Tuesday, February 16, 2010

Love.

One day I'll meet her. We'll fall so madly in love that lemonade won't need sugar and gargoyles will scowl and grimace and send expensive China to our wedding reception in order to compensate for their jealousy. She'll hold my hand while driving, and I'll gently put it on my shoulder so I can safely make the next turn, only to pick it up again and squeeze her fingers when the road goes on straight for miles. We'll lie in bed watching a silly movie, her snuggling up to me, leaning in for a kiss that turns into a pillow fight, and finally a mock wrestling match. I always let her win so she can claim that kiss. I see her in the tea leaves, the tarot cards, and the I-Ching bones. All that's left to do is wait.

Sunday, February 7, 2010

AP LIT SCARLET LETTER

Scarlet Letter Paper:
Jeremy Schatten
AP Lit
Ms. Johnson

Hawthorne's The Scarlet Letter is constructed with an always distinct, but not always obvious intent.
Through his indecisive tone, his symbolic imagery ,and his judgmental word choice, Hawthorn creates an air of ambiguity in order to draw upon the experience of the reader, making his novel all the more compelling.
This is especially evident in Hawthorne's conclusion found on pages 252 to 255 wherein the author employs numerous instances of intentional ambiguity in order to draw his reader in. Hawthorne begins “... there was more than one account of what had been witnessed on the scaffold.” Immediately, Hawthorne implies an innate disjointedness, a disintegration of a scene that clearly only truly happened one way. Arthur Dimmesdale, father of Pearl and lover of Hester Prynne, was seen upon the scaffold in many different lights. “Most of the spectators testified to having seen on the breast of the unhappy minister, a scarlet letter – the very semblance of that worn by Hester Prynne – imprinted in the flesh.” Hawthorne continues to offer other theories to contrast with the first. “Some affirmed that the Reverend Mr. Dimmesdale, on the very day when Hester Prynne first wore her ignominious badge, had begun a course of penance- which he afterwards in so many futile methods, followed on- by inflicting a hideous torture on himself”.
It is clear from Hawthorne's language that the narrator is skeptical of those who defend Dimmesdale, which is Hawthorne's way of condemning his character. His use of the word “most” in his first explanation offer it more credibility, while his use of the words “some affirmed” gives it a nasty brand of hearsay. Although Hawthorne clearly holds with the first, his narrator offers the reader a choice. “The reader may choose among these theories. We have thrown all the light we could acquire upon the portent, and would gladly, now that is has done its office, erase its deep print out of our brain where long meditation has fixed in in very undesirable distinctness.
The use of the word “we” is most curious, until the nature of ambiguity is further explored. In choosing the pronoun of the relative, Hawthorne is providing even more unsureness, even more of a muddle of ideas.

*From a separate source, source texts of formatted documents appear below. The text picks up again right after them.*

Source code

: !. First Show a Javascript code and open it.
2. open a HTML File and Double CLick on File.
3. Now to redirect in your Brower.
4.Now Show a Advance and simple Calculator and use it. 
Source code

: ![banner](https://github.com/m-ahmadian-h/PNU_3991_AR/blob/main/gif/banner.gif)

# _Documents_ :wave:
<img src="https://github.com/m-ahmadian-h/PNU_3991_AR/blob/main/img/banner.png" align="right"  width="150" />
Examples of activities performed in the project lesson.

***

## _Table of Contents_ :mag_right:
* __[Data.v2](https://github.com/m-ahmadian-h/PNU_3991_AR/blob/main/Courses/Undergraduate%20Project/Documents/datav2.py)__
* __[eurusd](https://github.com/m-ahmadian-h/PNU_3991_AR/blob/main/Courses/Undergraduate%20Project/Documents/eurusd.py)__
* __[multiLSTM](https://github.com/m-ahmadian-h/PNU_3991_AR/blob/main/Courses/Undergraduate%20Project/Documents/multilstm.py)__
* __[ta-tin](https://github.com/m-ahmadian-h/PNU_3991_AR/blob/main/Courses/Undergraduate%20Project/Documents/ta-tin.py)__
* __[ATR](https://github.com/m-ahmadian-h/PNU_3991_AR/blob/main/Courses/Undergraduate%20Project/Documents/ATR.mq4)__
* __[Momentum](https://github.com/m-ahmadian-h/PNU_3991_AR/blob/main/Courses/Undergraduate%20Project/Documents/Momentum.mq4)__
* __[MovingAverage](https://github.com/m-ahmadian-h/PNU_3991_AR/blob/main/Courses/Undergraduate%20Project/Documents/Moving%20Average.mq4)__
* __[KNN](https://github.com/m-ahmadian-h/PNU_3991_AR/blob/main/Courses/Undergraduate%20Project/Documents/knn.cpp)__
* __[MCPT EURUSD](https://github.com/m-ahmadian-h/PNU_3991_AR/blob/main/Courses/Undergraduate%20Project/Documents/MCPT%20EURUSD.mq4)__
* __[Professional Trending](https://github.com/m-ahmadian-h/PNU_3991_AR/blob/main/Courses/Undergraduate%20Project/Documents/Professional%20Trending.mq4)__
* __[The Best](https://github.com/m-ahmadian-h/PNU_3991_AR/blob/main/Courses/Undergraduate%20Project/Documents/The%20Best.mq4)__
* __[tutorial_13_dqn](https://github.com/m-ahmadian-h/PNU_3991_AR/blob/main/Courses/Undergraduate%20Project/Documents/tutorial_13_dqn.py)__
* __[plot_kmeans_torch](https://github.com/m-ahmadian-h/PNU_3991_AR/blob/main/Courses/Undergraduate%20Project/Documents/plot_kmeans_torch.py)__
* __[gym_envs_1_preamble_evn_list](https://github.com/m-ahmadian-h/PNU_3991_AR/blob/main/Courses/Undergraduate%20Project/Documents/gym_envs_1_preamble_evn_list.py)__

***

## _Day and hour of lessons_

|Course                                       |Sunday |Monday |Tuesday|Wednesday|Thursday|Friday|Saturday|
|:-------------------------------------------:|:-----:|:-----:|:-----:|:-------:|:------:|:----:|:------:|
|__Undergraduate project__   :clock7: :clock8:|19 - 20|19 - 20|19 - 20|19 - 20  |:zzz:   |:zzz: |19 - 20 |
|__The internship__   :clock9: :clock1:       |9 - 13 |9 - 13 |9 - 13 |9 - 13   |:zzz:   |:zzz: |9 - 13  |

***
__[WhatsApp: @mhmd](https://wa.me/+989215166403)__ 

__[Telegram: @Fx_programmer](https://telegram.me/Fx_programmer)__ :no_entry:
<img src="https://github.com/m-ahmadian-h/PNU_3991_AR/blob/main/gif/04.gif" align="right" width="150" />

This works to his advantage as he continues on to condemn the most vehement theory of all. “It is singular, nevertheless, that certain persons who were spectators of the whole scene and professed never once to have removed their eyes from the Reverend Mr. Dimmesdale denied that there was any mark whatever on his breast, more than on a newborn infant's” Hawthorne conjures the image of an infant in direct contrast to Dimmesdale's sin. “Neither by their report, had his dying words acknowledged, nor even remotely implied any, the slightest connection, on his part, with the guilt for which Hester Prynne had s o long worn the scarlet letter.” Hawthorne immediately reprimands those who hold with this belief. “Without disputing a truth so momentous, we must be allowed to consider this version of Mr. Dimmesdale's story as only and instance of that stubborn fidelity with which a man's friends- and especially a clergyman's- will sometimes uphold his character, when proofs, clear as the midday sunshine on the scarlet letter, establish him as a false and sin stained creature of the dust.” It is here that Hawthorne's own opinions glimmer from behind the guise of his narrator, thus passing judgment on the nature of sin, and the entity Mr. Arthur Dimmesdale.
Hawthorne wears the ambiguity of the passage as a badge of honor, allowing the readers to make their own conclusions. Hawthorne is unique, in that he is both judgmental and ambiguous at the same time. While most authors would have a difficult time pulling off this feat of linguistics and tonal mastery, Hawthorne manages to make judgments through his ambiguity. In presenting different scenarios to the reader, and offering them a pretense of a choice, he subtly makes it clear exactly what he, (the one with the most authority on the subject) believes to be the case. In his line condemning those who “... made the manner of his death a parable”, Hawthorne allows us a peek at his misanthropic tendencies, fueling the fire of indecisiveness.
After Hawthorne's description of the scene on the scaffold, he jumps to another disjointedness, a change in the character of Mr. Roger Chillingsworth. He begins “Nothing was more remarkable than the change which took place, most immediately after Mr. Dimmesdale's death, in the appearance and demeanor of the old man known as Roger Chillingsworth.... This unhappy man had made the very principle of his life to consist in the pursuit and systematic exercise of revenge; and when, by its completest triumph and consummation, that evil principle was left with no further material to support it, when, in short, there was no more Devil's work on earth for him to do, it only remained for the unhumanized mortal to betake himself whither his Master would find him tasks enough, and pay him his wages duly”. Hawthorne is at once calling Chillingsworth the accolade of the Devil, and praising the changes in his character. By offering the reader both views, but once again subtly mocking Chillingsworth by portraying him as washed up and decrepit, he once again makes his opinion known.
Hawthorne even goes to hyperbolic lengths to combine opposites and create an aura of murky moralities. He conjectures “ It is a curious subject of observation and inquiry, whether hatred and love be not the same thing at the bottom.”
Hawthorne continues his strange techniques further, where after essentially picking these two men apart throughout the entire novel, offers them a tentative redemption. “In the spiritual world, as the old physician and the minister- mutual victims as they have been- may, unawares, have found their earthly stock of hatred and antipathy turned into golden love.” Hawthorne nearly makes his reader dance trying to keep up with his whims, but ultimately manages to use this to his advantage. His constant shifting of perspective, of tone, of ideas, and even frequent vacillations between contradictions, add to the environment that he's trying to create. In a very roundabout and confusing manner, no one could accuse Hawthorne of being overly quixotic. By leaving many of his conjectures open ended, he allows the reader to become more engaged in his works as a whole.